On 26 December 2011, the Israeli High Court of Justice rendered its judgment in the case concerning Israel’s quarrying activities in the occupied Palestinian territory filed by the Israeli human rights organisation Yesh Din, who demanded that Israel terminate its quarrying activities since they violate Israel’s obligation as an Occupying Power to administer the occupied territory for the benefit of the local population (HCJ 2164/09 Yesh Din v The Commander of the Israeli Forces in the West Bank et al. (Unofficial English translation)). The judgment is an important occasion for examining the Court’s practice of applying international law to the manner in which the Israeli authorities’ administer the occupied Palestinian territory. By adopting a dynamic interpretation of the principles of the international law of belligerent occupation, in particular the ‘usufruct rule’ enshrined in Article 55 of the 1907 Hague Regulations, the Court’s ruling construes a right for the Israeli authorities to extensively exploit the natural resources in the Palestinian territory for the benefit of the Israeli private market. Among others, Gross’ Op-Ed on the judgment in the Israeli daily newspaper Haaretz, notes the purposive character of the Court’s argumentation, and the way in which its verdict violates the rules of the international law of belligerent occupation.

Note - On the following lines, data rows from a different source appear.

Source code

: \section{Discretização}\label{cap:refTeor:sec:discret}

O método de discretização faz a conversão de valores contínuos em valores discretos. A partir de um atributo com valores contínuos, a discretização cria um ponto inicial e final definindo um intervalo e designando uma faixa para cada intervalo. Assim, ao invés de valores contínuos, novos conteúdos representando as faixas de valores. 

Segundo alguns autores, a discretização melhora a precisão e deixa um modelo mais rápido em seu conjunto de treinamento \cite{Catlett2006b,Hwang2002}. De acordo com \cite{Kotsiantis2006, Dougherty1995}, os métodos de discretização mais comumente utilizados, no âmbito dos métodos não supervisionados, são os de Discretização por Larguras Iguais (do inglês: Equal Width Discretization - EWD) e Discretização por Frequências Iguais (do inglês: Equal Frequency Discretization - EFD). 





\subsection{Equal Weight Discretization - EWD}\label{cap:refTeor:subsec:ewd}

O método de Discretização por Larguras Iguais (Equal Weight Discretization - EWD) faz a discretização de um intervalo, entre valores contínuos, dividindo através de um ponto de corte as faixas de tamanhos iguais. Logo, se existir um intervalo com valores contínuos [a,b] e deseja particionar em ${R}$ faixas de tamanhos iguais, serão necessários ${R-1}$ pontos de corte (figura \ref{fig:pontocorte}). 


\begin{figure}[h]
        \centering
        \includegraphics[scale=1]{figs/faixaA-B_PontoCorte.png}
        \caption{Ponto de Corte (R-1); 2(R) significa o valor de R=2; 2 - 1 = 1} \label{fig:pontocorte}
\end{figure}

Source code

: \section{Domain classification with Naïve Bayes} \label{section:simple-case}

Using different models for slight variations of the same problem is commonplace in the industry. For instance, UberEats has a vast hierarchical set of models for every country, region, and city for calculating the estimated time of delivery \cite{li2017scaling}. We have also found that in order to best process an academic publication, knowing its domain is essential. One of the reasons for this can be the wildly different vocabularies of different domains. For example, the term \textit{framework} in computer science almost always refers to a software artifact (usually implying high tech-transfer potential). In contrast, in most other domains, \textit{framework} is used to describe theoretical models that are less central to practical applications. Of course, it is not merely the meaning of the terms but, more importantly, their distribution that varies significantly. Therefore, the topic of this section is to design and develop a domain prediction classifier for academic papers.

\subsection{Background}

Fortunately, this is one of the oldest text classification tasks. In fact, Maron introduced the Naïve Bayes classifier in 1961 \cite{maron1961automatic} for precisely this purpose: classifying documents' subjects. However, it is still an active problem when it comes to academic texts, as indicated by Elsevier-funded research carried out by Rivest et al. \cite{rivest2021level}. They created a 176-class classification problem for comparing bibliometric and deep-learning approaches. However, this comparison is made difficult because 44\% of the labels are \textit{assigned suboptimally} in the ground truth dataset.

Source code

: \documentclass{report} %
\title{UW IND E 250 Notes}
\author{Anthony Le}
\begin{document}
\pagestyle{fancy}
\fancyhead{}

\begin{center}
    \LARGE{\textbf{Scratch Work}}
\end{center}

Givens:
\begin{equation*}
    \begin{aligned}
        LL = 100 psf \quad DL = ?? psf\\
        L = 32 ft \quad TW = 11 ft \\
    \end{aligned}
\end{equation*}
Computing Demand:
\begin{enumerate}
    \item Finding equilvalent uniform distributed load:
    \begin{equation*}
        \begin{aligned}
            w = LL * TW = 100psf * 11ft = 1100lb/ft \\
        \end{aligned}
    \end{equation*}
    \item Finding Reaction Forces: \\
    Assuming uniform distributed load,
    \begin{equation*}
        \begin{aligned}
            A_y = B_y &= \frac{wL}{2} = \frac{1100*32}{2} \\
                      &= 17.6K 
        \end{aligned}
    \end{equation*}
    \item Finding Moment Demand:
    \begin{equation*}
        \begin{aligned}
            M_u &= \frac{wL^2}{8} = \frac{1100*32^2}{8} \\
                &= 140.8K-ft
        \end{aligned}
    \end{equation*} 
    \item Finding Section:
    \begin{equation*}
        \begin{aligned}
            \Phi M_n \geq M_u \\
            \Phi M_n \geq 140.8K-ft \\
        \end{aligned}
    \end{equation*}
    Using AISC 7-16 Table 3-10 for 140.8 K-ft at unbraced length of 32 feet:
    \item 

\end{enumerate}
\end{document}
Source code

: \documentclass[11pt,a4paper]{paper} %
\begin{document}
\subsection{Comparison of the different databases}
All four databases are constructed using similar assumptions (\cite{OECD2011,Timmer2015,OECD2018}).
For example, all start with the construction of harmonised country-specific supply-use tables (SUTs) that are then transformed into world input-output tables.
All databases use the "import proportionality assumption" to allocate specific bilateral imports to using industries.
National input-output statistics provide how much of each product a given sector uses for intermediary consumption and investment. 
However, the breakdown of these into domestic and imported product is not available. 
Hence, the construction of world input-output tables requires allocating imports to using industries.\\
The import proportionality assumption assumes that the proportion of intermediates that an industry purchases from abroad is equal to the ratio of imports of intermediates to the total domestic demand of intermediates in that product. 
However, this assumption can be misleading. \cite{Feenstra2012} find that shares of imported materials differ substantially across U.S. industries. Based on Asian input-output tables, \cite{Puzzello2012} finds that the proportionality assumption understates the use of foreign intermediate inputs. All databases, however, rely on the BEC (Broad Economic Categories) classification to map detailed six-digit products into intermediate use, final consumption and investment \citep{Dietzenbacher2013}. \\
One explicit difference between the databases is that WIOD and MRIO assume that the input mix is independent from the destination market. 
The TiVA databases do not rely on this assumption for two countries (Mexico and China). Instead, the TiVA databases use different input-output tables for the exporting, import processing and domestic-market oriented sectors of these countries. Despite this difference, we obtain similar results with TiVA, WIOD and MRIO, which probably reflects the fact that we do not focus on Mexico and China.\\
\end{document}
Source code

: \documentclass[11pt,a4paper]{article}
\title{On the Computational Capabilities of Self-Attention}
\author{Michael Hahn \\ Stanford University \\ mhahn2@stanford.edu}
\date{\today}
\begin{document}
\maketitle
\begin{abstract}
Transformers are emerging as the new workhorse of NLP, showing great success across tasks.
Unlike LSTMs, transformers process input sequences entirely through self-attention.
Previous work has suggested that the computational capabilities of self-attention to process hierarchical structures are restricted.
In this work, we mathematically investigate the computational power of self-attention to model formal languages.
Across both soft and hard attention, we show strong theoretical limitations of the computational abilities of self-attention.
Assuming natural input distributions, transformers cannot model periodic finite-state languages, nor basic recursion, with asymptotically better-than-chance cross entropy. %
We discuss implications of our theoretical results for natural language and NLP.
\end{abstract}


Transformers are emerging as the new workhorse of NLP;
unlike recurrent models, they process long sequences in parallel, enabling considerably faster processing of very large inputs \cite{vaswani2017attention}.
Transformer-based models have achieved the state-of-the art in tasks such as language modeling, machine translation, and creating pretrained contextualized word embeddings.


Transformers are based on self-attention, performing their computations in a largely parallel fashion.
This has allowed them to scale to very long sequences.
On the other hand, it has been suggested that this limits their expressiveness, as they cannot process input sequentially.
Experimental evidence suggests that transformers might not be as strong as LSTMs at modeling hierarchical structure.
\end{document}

On 10 January 2012, Yesh Din submitted a request for a further hearing in the case with a larger panel of judges to examine a set of principled legal questions raised by the judgment. An amicus curiae brief was also presented to the Court by a group of Israeli international law scholars stating that the Court erred in its interpretation of Articles 43 and 55 of the Hague Regulations and concluding that the Court’s analysis is inconsistent with the most fundamental principles of the law of occupation.
Israel started operating quarries in the occupied Palestinian territory in the 1970s, with their production levels growing incrementally since. Today, there are ten quarries, eight of which are in operation. According to the petitioners, the majority of their yielded product (approximately 75%) is transferred for use in the Israeli construction market, whilst in some of these quarries the percentage of output transferred to the Israeli private market reaches 94%. The State claimed that the current level of production makes for about half a percent of the total potential production quota, and noted that Palestinian workers are being employed in the quarries and that royalties are paid to the Civil Administration, the Israeli military government in the occupied Palestinian territory, from the quarries’ operation (paragraph 1 of the judgment).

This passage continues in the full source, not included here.